BEGIN MATERIAL PROVIDED

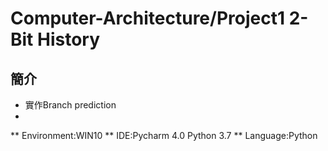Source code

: # Computer-Architecture/Project1 2-Bit History
## 簡介
* 實作Branch prediction
* 
** Environment:WIN10
** IDE:Pycharm 4.0 Python 3.7
** Language:Python
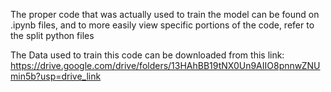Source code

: The proper code that was actually used to train the model can be found on .ipynb files, and to more easily view specific portions of the code, refer to the split python files

The Data used to train this code can be downloaded from this link: https://drive.google.com/drive/folders/13HAhBB19tNX0Un9AIIO8pnnwZNUmin5b?usp=drive_link
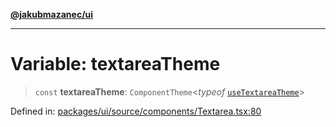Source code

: [**@jakubmazanec/ui**](../README.md)

---

# Variable: textareaTheme

> `const` **textareaTheme**: `ComponentTheme`\<_typeof_ [`useTextareaTheme`](useTextareaTheme.md)\>

Defined in:
[packages/ui/source/components/Textarea.tsx:80](https://github.com/jakubmazanec/tools/blob/d956cf350ae3e6bad1df754a19dfbabb088c1451/packages/ui/source/components/Textarea.tsx#L80)

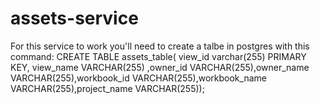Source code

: # assets-service

For this service to work you'll need to create a talbe in postgres with this command:
 CREATE TABLE assets_table( view_id varchar(255) PRIMARY KEY, view_name VARCHAR(255) ,owner_id VARCHAR(255),owner_name VARCHAR(255),workbook_id VARCHAR(255),workbook_name VARCHAR(255),project_name VARCHAR(255));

END MATERIAL PROVIDED

• WHAT IS REQUIRED: Each record above needs to be transcribed word for word, with its pictures omitted.

• RESPONSE TO THE TASK:
Source code

: # Computer-Architecture/Project1 2-Bit History
## 簡介
* 實作Branch prediction
* 
** Environment:WIN10
** IDE:Pycharm 4.0 Python 3.7
** Language:Python
Source code

: The proper code that was actually used to train the model can be found on .ipynb files, and to more easily view specific portions of the code, refer to the split python files

The Data used to train this code can be downloaded from this link: https://drive.google.com/drive/folders/13HAhBB19tNX0Un9AIIO8pnnwZNUmin5b?usp=drive_link
Source code

: [**@jakubmazanec/ui**](../README.md)

---

# Variable: textareaTheme

> `const` **textareaTheme**: `ComponentTheme`\<_typeof_ [`useTextareaTheme`](useTextareaTheme.md)\>

Defined in:
[packages/ui/source/components/Textarea.tsx:80](https://github.com/jakubmazanec/tools/blob/d956cf350ae3e6bad1df754a19dfbabb088c1451/packages/ui/source/components/Textarea.tsx#L80)

Source code

: # assets-service

For this service to work you'll need to create a talbe in postgres with this command:
 CREATE TABLE assets_table( view_id varchar(255) PRIMARY KEY, view_name VARCHAR(255) ,owner_id VARCHAR(255),owner_name VARCHAR(255),workbook_id VARCHAR(255),workbook_name VARCHAR(255),project_name VARCHAR(255));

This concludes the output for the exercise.